Assignment
Only the lines from the start of the data below through the line that contains "- MacBooks and" are to be copied, exactly and without pictures.

Records to process: Begin

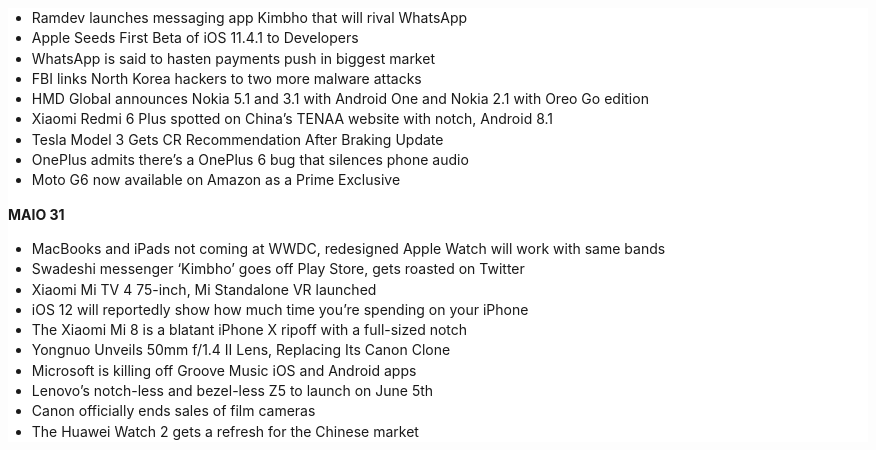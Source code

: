 - Ramdev launches messaging app Kimbho that will rival WhatsApp
- Apple Seeds First Beta of iOS 11.4.1 to Developers
- WhatsApp is said to hasten payments push in biggest market
- FBI links North Korea hackers to two more malware attacks
- HMD Global announces Nokia 5.1 and 3.1 with Android One and Nokia 2.1 with Oreo Go edition
- Xiaomi Redmi 6 Plus spotted on China’s TENAA website with notch, Android 8.1
- Tesla Model 3 Gets CR Recommendation After Braking Update
- OnePlus admits there’s a OnePlus 6 bug that silences phone audio
- Moto G6 now available on Amazon as a Prime Exclusive

**MAIO 31**

- MacBooks and iPads not coming at WWDC, redesigned Apple Watch will work with same bands
- Swadeshi messenger ‘Kimbho’ goes off Play Store, gets roasted on Twitter
- Xiaomi Mi TV 4 75-inch, Mi Standalone VR launched
- iOS 12 will reportedly show how much time you’re spending on your iPhone
- The Xiaomi Mi 8 is a blatant iPhone X ripoff with a full-sized notch
- Yongnuo Unveils 50mm f/1.4 II Lens, Replacing Its Canon Clone
- Microsoft is killing off Groove Music iOS and Android apps
- Lenovo’s notch-less and bezel-less Z5 to launch on June 5th
- Canon officially ends sales of film cameras
- The Huawei Watch 2 gets a refresh for the Chinese market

Records to process: End

Your solution
Source code

: - Ramdev launches messaging app Kimbho that will rival WhatsApp
- Apple Seeds First Beta of iOS 11.4.1 to Developers
- WhatsApp is said to hasten payments push in biggest market
- FBI links North Korea hackers to two more malware attacks
- HMD Global announces Nokia 5.1 and 3.1 with Android One and Nokia 2.1 with Oreo Go edition
- Xiaomi Redmi 6 Plus spotted on China’s TENAA website with notch, Android 8.1
- Tesla Model 3 Gets CR Recommendation After Braking Update
- OnePlus admits there’s a OnePlus 6 bug that silences phone audio
- Moto G6 now available on Amazon as a Prime Exclusive

**MAIO 31**

- MacBooks and iPads not coming at WWDC, redesigned Apple Watch will work with same bands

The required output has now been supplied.